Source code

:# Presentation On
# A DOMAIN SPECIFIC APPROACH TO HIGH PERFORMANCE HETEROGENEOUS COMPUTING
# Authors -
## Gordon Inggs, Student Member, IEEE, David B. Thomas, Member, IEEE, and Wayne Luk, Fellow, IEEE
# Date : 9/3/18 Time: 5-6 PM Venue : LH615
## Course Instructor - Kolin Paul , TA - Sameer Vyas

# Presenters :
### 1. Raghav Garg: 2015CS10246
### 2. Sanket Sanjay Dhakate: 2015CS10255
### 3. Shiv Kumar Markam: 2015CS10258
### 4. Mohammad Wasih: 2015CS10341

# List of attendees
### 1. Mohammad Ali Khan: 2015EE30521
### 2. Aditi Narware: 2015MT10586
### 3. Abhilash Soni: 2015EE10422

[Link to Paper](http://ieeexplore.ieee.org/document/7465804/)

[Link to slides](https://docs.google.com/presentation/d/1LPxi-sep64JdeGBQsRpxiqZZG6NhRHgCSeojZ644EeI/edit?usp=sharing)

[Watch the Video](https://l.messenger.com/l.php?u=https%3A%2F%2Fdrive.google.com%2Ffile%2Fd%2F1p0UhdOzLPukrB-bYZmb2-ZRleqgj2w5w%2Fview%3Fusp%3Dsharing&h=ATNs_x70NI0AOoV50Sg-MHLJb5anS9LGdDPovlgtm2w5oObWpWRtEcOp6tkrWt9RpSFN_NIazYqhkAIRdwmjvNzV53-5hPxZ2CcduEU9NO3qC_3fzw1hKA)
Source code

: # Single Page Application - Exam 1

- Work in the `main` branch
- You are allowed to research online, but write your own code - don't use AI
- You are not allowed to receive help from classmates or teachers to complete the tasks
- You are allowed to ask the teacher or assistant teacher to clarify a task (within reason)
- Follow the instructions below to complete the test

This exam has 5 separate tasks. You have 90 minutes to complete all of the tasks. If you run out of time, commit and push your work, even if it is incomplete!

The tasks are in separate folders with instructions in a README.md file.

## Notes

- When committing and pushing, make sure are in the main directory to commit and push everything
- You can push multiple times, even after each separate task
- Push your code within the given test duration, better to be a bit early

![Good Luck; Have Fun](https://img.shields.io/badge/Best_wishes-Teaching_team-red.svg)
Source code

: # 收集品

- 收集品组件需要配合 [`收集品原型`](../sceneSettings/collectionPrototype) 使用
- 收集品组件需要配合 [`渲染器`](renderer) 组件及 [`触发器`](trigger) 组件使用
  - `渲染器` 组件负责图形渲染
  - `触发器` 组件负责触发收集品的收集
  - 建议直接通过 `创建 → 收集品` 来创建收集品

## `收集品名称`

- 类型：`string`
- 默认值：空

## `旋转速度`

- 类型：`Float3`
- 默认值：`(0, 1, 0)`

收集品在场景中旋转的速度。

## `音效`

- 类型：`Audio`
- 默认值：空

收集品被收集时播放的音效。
______
■ Your task ■
All the lines above need to be printed again, exactly.

■ Solution to this task ■
Source code

:# Presentation On
# A DOMAIN SPECIFIC APPROACH TO HIGH PERFORMANCE HETEROGENEOUS COMPUTING
# Authors -
## Gordon Inggs, Student Member, IEEE, David B. Thomas, Member, IEEE, and Wayne Luk, Fellow, IEEE
# Date : 9/3/18 Time: 5-6 PM Venue : LH615
## Course Instructor - Kolin Paul , TA - Sameer Vyas

# Presenters :
### 1. Raghav Garg: 2015CS10246
### 2. Sanket Sanjay Dhakate: 2015CS10255
### 3. Shiv Kumar Markam: 2015CS10258
### 4. Mohammad Wasih: 2015CS10341

# List of attendees
### 1. Mohammad Ali Khan: 2015EE30521
### 2. Aditi Narware: 2015MT10586
### 3. Abhilash Soni: 2015EE10422

[Link to Paper](http://ieeexplore.ieee.org/document/7465804/)

[Link to slides](https://docs.google.com/presentation/d/1LPxi-sep64JdeGBQsRpxiqZZG6NhRHgCSeojZ644EeI/edit?usp=sharing)

[Watch the Video](https://l.messenger.com/l.php?u=https%3A%2F%2Fdrive.google.com%2Ffile%2Fd%2F1p0UhdOzLPukrB-bYZmb2-ZRleqgj2w5w%2Fview%3Fusp%3Dsharing&h=ATNs_x70NI0AOoV50Sg-MHLJb5anS9LGdDPovlgtm2w5oObWpWRtEcOp6tkrWt9RpSFN_NIazYqhkAIRdwmjvNzV53-5hPxZ2CcduEU9NO3qC_3fzw1hKA)
Source code

: # Single Page Application - Exam 1

- Work in the `main` branch
- You are allowed to research online, but write your own code - don't use AI
- You are not allowed to receive help from classmates or teachers to complete the tasks
- You are allowed to ask the teacher or assistant teacher to clarify a task (within reason)
- Follow the instructions below to complete the test

This exam has 5 separate tasks. You have 90 minutes to complete all of the tasks. If you run out of time, commit and push your work, even if it is incomplete!

The tasks are in separate folders with instructions in a README.md file.

## Notes

- When committing and pushing, make sure are in the main directory to commit and push everything
- You can push multiple times, even after each separate task
- Push your code within the given test duration, better to be a bit early

![Good Luck; Have Fun](https://img.shields.io/badge/Best_wishes-Teaching_team-red.svg)
Source code

: # 收集品

- 收集品组件需要配合 [`收集品原型`](../sceneSettings/collectionPrototype) 使用
- 收集品组件需要配合 [`渲染器`](renderer) 组件及 [`触发器`](trigger) 组件使用
  - `渲染器` 组件负责图形渲染
  - `触发器` 组件负责触发收集品的收集
  - 建议直接通过 `创建 → 收集品` 来创建收集品

## `收集品名称`

- 类型：`string`
- 默认值：空

## `旋转速度`

- 类型：`Float3`
- 默认值：`(0, 1, 0)`

收集品在场景中旋转的速度。

## `音效`

- 类型：`Audio`
- 默认值：空

收集品被收集时播放的音效。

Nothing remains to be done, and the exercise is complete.